*** Opening of Record excerpts ***

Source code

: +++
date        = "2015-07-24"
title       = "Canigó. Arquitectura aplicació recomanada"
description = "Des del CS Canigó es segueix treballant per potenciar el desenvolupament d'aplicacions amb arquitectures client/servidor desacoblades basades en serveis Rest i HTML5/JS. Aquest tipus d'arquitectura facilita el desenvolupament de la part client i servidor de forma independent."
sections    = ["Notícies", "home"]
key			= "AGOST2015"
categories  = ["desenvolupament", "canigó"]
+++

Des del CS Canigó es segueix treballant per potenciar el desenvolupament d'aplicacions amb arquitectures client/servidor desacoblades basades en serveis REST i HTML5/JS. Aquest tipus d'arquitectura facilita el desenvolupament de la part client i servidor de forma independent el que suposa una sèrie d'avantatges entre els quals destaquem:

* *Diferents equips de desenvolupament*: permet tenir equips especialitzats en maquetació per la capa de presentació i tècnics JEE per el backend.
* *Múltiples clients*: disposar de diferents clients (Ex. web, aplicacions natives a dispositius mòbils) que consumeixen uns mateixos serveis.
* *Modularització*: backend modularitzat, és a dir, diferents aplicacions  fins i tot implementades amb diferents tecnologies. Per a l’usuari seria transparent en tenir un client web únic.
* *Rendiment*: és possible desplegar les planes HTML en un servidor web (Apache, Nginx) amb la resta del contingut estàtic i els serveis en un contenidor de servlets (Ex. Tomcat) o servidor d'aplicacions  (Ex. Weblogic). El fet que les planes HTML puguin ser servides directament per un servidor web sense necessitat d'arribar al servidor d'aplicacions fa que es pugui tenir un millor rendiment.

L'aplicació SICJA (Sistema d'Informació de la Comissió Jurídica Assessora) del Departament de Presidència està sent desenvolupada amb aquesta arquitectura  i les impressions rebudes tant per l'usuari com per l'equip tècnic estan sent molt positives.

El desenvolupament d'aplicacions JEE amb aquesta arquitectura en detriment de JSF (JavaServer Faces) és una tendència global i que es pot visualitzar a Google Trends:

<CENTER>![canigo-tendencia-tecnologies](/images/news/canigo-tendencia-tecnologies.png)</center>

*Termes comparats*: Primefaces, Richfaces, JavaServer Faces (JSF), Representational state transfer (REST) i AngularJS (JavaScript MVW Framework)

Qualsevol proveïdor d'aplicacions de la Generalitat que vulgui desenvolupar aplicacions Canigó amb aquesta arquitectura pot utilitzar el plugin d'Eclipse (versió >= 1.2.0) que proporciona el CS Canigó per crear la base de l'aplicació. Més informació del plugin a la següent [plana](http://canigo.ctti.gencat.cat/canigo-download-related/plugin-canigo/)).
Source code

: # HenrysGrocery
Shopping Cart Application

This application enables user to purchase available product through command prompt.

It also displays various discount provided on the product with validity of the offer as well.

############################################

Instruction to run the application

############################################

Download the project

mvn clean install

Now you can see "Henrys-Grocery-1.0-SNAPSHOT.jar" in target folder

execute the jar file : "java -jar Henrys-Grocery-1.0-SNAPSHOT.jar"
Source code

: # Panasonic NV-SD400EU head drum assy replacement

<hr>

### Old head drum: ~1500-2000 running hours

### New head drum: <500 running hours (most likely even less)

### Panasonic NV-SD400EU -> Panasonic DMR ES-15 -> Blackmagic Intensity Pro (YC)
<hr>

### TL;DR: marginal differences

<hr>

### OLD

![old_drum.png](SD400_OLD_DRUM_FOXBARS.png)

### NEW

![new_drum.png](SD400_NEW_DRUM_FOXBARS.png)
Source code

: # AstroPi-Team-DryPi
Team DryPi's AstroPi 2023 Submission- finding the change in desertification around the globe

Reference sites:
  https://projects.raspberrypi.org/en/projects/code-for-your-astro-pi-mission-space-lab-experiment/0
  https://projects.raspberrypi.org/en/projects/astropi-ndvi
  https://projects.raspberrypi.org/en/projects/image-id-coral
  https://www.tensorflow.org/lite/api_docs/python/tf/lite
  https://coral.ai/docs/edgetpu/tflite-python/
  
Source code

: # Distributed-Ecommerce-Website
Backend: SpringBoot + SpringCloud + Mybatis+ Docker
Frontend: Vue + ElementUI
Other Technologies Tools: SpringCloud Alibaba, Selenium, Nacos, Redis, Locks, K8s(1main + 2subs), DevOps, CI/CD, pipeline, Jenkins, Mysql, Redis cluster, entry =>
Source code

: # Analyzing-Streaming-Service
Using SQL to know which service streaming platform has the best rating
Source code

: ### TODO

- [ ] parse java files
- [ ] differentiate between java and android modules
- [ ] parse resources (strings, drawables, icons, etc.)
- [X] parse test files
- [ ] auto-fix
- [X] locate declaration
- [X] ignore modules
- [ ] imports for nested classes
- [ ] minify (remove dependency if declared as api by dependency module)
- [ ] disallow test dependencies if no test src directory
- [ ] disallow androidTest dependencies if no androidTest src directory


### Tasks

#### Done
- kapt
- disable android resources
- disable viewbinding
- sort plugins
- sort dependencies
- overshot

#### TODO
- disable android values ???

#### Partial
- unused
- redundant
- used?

*** Close of Record excerpts ***

▶ **What to produce**: Throughout the data above, report every line that contains the string "dependencies".

▶ **Completed exercise**:
- [ ] disallow test dependencies if no test src directory
- [ ] disallow androidTest dependencies if no androidTest src directory
- sort dependencies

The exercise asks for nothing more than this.